In this 5-part series, Josh Bowman outlines his view on masculinity, and details a harrowing workshop experience.
Note:I recently attended a relationship intensive weekend with my wonderful girlfriend. It was during this process that I discovered something profound about myself, and about masculinity in general. I have also come away from this experience with a deeper sense of self and from this place, a more profound love of my partner than ever before. It was an experience that I found revelatory, terrible, and shocking…and I would like to share it over the next week through a series of posts.
I have always been a skeptical person. Even in my activist hippie days, living in Vancouver, I was sarcastic and cynical. And I had only become more snarky over time.
I love my girlfriend. She is smart, funny, beautiful, and we fit together perfectly. As a skeptical, sarcastic person, however, I have often made fun of her for her belief in energy healing, healing stones, and anything else I saw as unscientific. I saw these things as placebos; pseudo-scientific bunk.
I was equally skeptical about attending a relationship workshop. We had attended a short introduction to the workshop earlier on, and I had to admit that the breathing exercises worked for me. For all I thought about Chakras and energy healing (not much), the exercises seemed to help. We signed up for a weekend introduction, saving up our pennies. We were excited and nervous about what we were getting into.
The first day and a half of the workshop were excellent. We spent time learning exercises to raise our energy level, and they were effective. After one exercise, our hands felt like magnets. After another, we felt deeply connected to one another in the group (where before we were mostly strangers). We discussed the events in our past that have held us back, and the lies we tell ourselves. We took time to really appreciate the world around us, using all of our senses.
On the evening of the second day, the men and women were separated. The men were taken outside, and the women were left inside, to complete different rituals. They were meant to be secret, and upon completion we would meet back together, with renewed energy.
I went with the men, and immediately noticed a change in atmosphere. From being in a safe space where we could all share and discuss together, we were immediately lined up, and told to shut up and walk. Along with one of the other guys, I was smirking and laughing. I was confused, but I figured I would go along with this for the sake of the work we were doing. I had found it useful so far, after all…
We were made to jog, and taken to a park near a school.
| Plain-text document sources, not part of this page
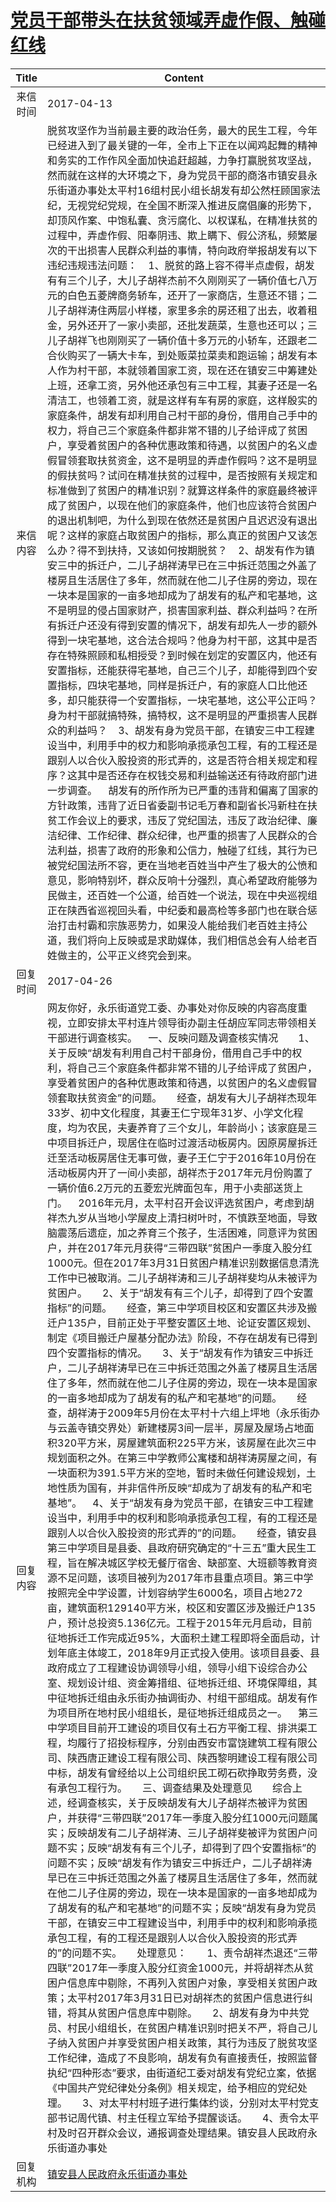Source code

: # <a href="http://www.shangluo.gov.cn/zmhd/ldxxxx.jsp?urltype=leadermail.LeaderMailContentUrl&wbtreeid=1112&leadermailid=4091">党员干部带头在扶贫领域弄虚作假、触碰红线</a>
| Title |                                                                                                                                                                                                                                                                                                                                                                                                                                                                                                                                                                                                                                                                                                                                                                                                                                                                                                                                                                                                                                                                                              Content                                                                                                                                                                                                                                                                                                                                                                                                                                                                                                                                                                                                                                                                                                                                                                                                                                                                                                                                                                                                                                                                                              |
|:-----:|---------------------------------------------------------------------------------------------------------------------------------------------------------------------------------------------------------------------------------------------------------------------------------------------------------------------------------------------------------------------------------------------------------------------------------------------------------------------------------------------------------------------------------------------------------------------------------------------------------------------------------------------------------------------------------------------------------------------------------------------------------------------------------------------------------------------------------------------------------------------------------------------------------------------------------------------------------------------------------------------------------------------------------------------------------------------------------------------------------------------------------------------------------------------------------------------------------------------------------------------------------------------------------------------------------------------------------------------------------------------------------------------------------------------------------------------------------------------------------------------------------------------------------------------------------------------------------------------------------------------------------------------------------------------------------------------------------------------------------------------------------------------------------------------------------------------------------------------------------------------------------------------------------------------------------------------------------------------------------------------------------------------------------------------------------------------------------------------------------------------------------------------------------------------------------------------------|
| 来信时间  | 2017-04-13                                                                                                                                                                                                                                                                                                                                                                                                                                                                                                                                                                                                                                                                                                                                                                                                                                                                                                                                                                                                                                                                                                                                                                                                                                                                                                                                                                                                                                                                                                                                                                                                                                                                                                                                                                                                                                                                                                                                                                                                                                                                                                                                                                                        |
| 来信内容  | 脱贫攻坚作为当前最主要的政治任务，最大的民生工程，今年已经进入到了最关键的一年，全市上下正在以闻鸡起舞的精神和务实的工作作风全面加快追赶超越，力争打赢脱贫攻坚战，然而就在这样的大环境之下，身为党员干部的商洛市镇安县永乐街道办事处太平村16组村民小组长胡发有却公然枉顾国家法纪，无视党纪党规，在全国不断深入推进反腐倡廉的形势下，却顶风作案、中饱私囊、贪污腐化、以权谋私，在精准扶贫的过程中，弄虚作假、阳奉阴违、欺上瞒下、假公济私，频繁屡次的干出损害人民群众利益的事情，特向政府举报胡发有以下违纪违规违法问题：    1、脱贫的路上容不得半点虚假，胡发有有三个儿子，大儿子胡祥杰前不久刚刚买了一辆价值七八万元的白色五菱牌商务轿车，还开了一家商店，生意还不错；二儿子胡祥涛住两层小样楼，家里多余的房还租了出去，收着租金，另外还开了一家小卖部，还批发蔬菜，生意也还可以；三儿子胡祥飞也刚刚买了一辆价值十多万元的小轿车，还跟老二合伙购买了一辆大卡车，到处贩菜拉菜卖和跑运输；胡发有本人作为村干部，本就领着国家工资，现在还在镇安三中筹建处上班，还拿工资，另外他还承包有三中工程，其妻子还是一名清洁工，也领着工资，就是这样有车有房的家庭，这样殷实的家庭条件，胡发有却利用自己村干部的身份，借用自己手中的权力，将自己三个家庭条件都非常不错的儿子给评成了贫困户，享受着贫困户的各种优惠政策和待遇，以贫困户的名义虚假冒领套取扶贫资金，这不是明显的弄虚作假吗？这不是明显的假扶贫吗？试问在精准扶贫的过程中，是否按照有关规定和标准做到了贫困户的精准识别？就算这样条件的家庭最终被评成了贫困户，以现在他们的家庭条件，他们也应该符合贫困户的退出机制吧，为什么到现在依然还是贫困户且迟迟没有退出呢？这样的家庭占取贫困户的指标，那么真正的贫困户又该怎么办？得不到扶持，又该如何按期脱贫？    2、胡发有作为镇安三中的拆迁户，二儿子胡祥涛早已在三中拆迁范围之外盖了楼房且生活居住了多年，然而就在他二儿子住房的旁边，现在一块本是国家的一亩多地却成为了胡发有的私产和宅基地，这不是明显的侵占国家财产，损害国家利益、群众利益吗？在所有拆迁户还没有得到安置的情况下，胡发有却先人一步的额外得到一块宅基地，这合法合规吗？他身为村干部，这其中是否存在特殊照顾和私相授受？到时候在划定的安置区内，他还有安置指标，还能获得宅基地，自己三个儿子，却能得到四个安置指标，四块宅基地，同样是拆迁户，有的家庭人口比他还多，却只能获得一个安置指标，一块宅基地，这公平公正吗？身为村干部就搞特殊，搞特权，这不是明显的严重损害人民群众的利益吗？    3、胡发有身为党员干部，在镇安三中工程建设当中，利用手中的权力和影响承揽承包工程，有的工程还是跟别人以合伙入股投资的形式弄的，这是否符合相关规定和程序？这其中是否还存在权钱交易和利益输送还有待政府部门进一步调查。    胡发有的所作所为已严重的违背和偏离了国家的方针政策，违背了近日省委副书记毛万春和副省长冯新柱在扶贫工作会议上的要求，违反了党纪国法，违反了政治纪律、廉洁纪律、工作纪律、群众纪律，也严重的损害了人民群众的合法利益，损害了政府的形象和公信力，触碰了红线，其行为已被党纪国法所不容，更在当地老百姓当中产生了极大的公愤和意见，影响特别坏，群众反响十分强烈，真心希望政府能够为民做主，还百姓一个公道，给百姓一个说法，现在中央巡视组正在陕西省巡视回头看，中纪委和最高检等多部门也在联合惩治打击村霸和宗族恶势力，如果没人能给我们老百姓主持公道，我们将向上反映或是求助媒体，我们相信总会有人给老百姓做主的，公平正义终究会到来。                                                                                                                                                                                                                                                                                                                                                                                                                                                                                                                                                                                                                            |
| 回复时间  | 2017-04-26                                                                                                                                                                                                                                                                                                                                                                                                                                                                                                                                                                                                                                                                                                                                                                                                                                                                                                                                                                                                                                                                                                                                                                                                                                                                                                                                                                                                                                                                                                                                                                                                                                                                                                                                                                                                                                                                                                                                                                                                                                                                                                                                                                                        |
| 回复内容  | 网友你好，永乐街道党工委、办事处对你反映的内容高度重视，立即安排太平村连片领导街办副主任胡应军同志带领相关干部进行调查核实。    一、反映问题及调查核实情况　　1、关于反映“胡发有利用自己村干部身份，借用自己手中的权利，将自己三个家庭条件都非常不错的儿子给评成了贫困户，享受着贫困户的各种优惠政策和待遇，以贫困户的名义虚假冒领套取扶贫资金”的问题。　　经查，胡发有大儿子胡祥杰现年33岁、初中文化程度，其妻王仁宁现年31岁、小学文化程度，均为农民，夫妻养育了三个女儿，年龄尚小；该家庭是三中项目拆迁户，现居住在临时过渡活动板房内。因原房屋拆迁迁至活动板房居住无事可做，妻子王仁宁于2016年10月份在活动板房内开了一间小卖部，胡祥杰于2017年元月份购置了一辆价值6.2万元的五菱宏光牌面包车，用于小卖部送货上门。    2016年元月，太平村召开会议评选贫困户，考虑到胡祥杰九岁从当地小学屋皮上清扫树叶时，不慎跌至地面，导致脑震荡后遗症，加之养育三个孩子，生活困难，同意评为贫困户，并在2017年元月获得“三带四联”贫困户一季度入股分红1000元。但在2017年3月31日贫困户精准识别数据信息清洗工作中已被取消。二儿子胡祥涛和三儿子胡祥斐均从未被评为贫困户。　　2、关于“胡发有有三个儿子，却得到了四个安置指标”的问题。　　经查，第三中学项目校区和安置区共涉及搬迁户135户，目前正处于平整安置区土地、论证安置区规划、制定《项目搬迁户屋基分配办法》阶段，不存在胡发有已得到四个安置指标的情况。　　3、关于“胡发有作为镇安三中拆迁户，二儿子胡祥涛早已在三中拆迁范围之外盖了楼房且生活居住了多年，然而就在他二儿子住房的旁边，现在一块本是国家的一亩多地却成为了胡发有的私产和宅基地”的问题。　　经查，胡祥涛于2009年5月份在太平村十六组上坪地（永乐街办与云盖寺镇交界处）新建楼房3间一层半，房屋及屋场占地面积320平方米，房屋建筑面积225平方米，该房屋在此次三中规划面积之外。在第三中学教师公寓楼和胡祥涛房屋之间，有一块面积为391.5平方米的空地，暂时未做任何建设规划，土地性质为国有，并非信件所反映“却成为了胡发有的私产和宅基地”。    4、关于“胡发有身为党员干部，在镇安三中工程建设当中，利用手中的权利和影响承揽承包工程，有的工程还是跟别人以合伙入股投资的形式弄的”的问题。　　经查，镇安县第三中学项目是县委、县政府研究确定的“十三五”重大民生工程，旨在解决城区学校无餐厅宿舍、缺部室、大班额等教育资源不足问题，该项目被列为2017年市县重点项目。第三中学按照完全中学设置，计划容纳学生6000名，项目占地272亩，建筑面积129140平方米，校区和安置区涉及搬迁户135户，预计总投资5.136亿元。工程于2015年元月启动，目前征地拆迁工作完成近95%，大面积土建工程即将全面启动，计划年底主体竣工，2018年9月正式投入使用。该项目县委、县政府成立了工程建设协调领导小组，领导小组下设综合办公室、规划设计组、资金筹措组、征地拆迁组、环境保障组，其中征地拆迁组由永乐街办抽调街办、村组干部组成。胡发有作为项目所在地村民小组组长，是征地拆迁组成员之一。    第三中学项目目前开工建设的项目仅有土石方平衡工程、排洪渠工程，均履行了招投标程序，分别由西安市富饶建筑工程有限公司、陕西唐正建设工程有限公司、陕西黎明建设工程有限公司中标，胡发有曾经给以上公司组织民工砌石砍挣取劳务费，没有承包工程行为。　　三、调查结果及处理意见　　综合上述，经调查核实，关于反映胡发有大儿子胡祥杰被评为贫困户，并获得“三带四联”2017年一季度入股分红1000元问题属实；反映胡发有二儿子胡祥涛、三儿子胡祥斐被评为贫困户问题不实；反映“胡发有有三个儿子，却得到了四个安置指标”的问题不实；反映“胡发有作为镇安三中拆迁户，二儿子胡祥涛早已在三中拆迁范围之外盖了楼房且生活居住了多年，然而就在他二儿子住房的旁边，现在一块本是国家的一亩多地却成为了胡发有的私产和宅基地”的问题不实；反映“胡发有身为党员干部，在镇安三中工程建设当中，利用手中的权利和影响承揽承包工程，有的工程还是跟别人以合伙入股投资的形式弄的”的问题不实。　　处理意见：　　1、责令胡祥杰退还“三带四联”2017年一季度入股分红资金1000元，并将胡祥杰从贫困户信息库中剔除，不再列入贫困户对象，享受相关贫困户政策；太平村2017年3月31日已对胡祥杰的贫困户信息进行纠错，将其从贫困户信息库中剔除。　　2、胡发有身为中共党员、村民小组组长，在贫困户精准识别时把关不严，将自己儿子纳入贫困户并享受贫困户相关政策，其行为违反了脱贫攻坚工作纪律，造成了不良影响，胡发有负有直接责任，按照监督执纪“四种形态”要求，由街道纪工委对胡发有党纪立案，依据《中国共产党纪律处分条例》相关规定，给予相应的党纪处理。　　3、对太平村村班子进行集体约谈，分别对太平村党支部书记周代镇、村主任程立军给予提醒谈话。　　4、责令太平村及时召开群众会议，通报调查处理结果。镇安县人民政府永乐街道办事处 |
| 回复机构  | <a href="../../categories/agencies/镇安县人民政府永乐街道办事处.md">镇安县人民政府永乐街道办事处</a>                                                                                                                                                                                                                                                                                                                                                                                                                                                                                                                                                                                                                                                                                                                                                                                                                                                                                                                                                                                                                                                                                                                                                                                                                                                                                                                                                                                                                                                                                                                                                                                                                                                                                                                                                                                                                                                                                                                                                                                                                                                                                                                            |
We were asked questions which, I imagine, were to get us in the mood for what was to come. Who would come to your funeral? Who would you die for? Who would you kill for? If a man was holding a knife to your mother’s throat, what would you f***ing do?
It was very aggressive, and it was a total departure from the rest of the workshop.
In the park, we were asked to line up and perform what is called the Haka. The Haka is what the All Blacks rugby team does before a match. It is a dance of aggression and intimidation. It is loosely derived from Maori tradition. Again, I followed along, skeptical as always.
We performed this over and over, with our volunteer leader shouting at us to feel the energy more, to feel the aggression. It was what the women truly wanted. Their reactions would surprise us, we were told. This was just between us. None of the women knew what we were doing. This was just for the men, the brothers, the warriors.
When someone spoke up and objected, they were shouted down until they conformed. In my case, I said nothing, and did my best to dance around, shout the words, and slap my knees. It was clear, however, that I thought the whole thing was hilarious.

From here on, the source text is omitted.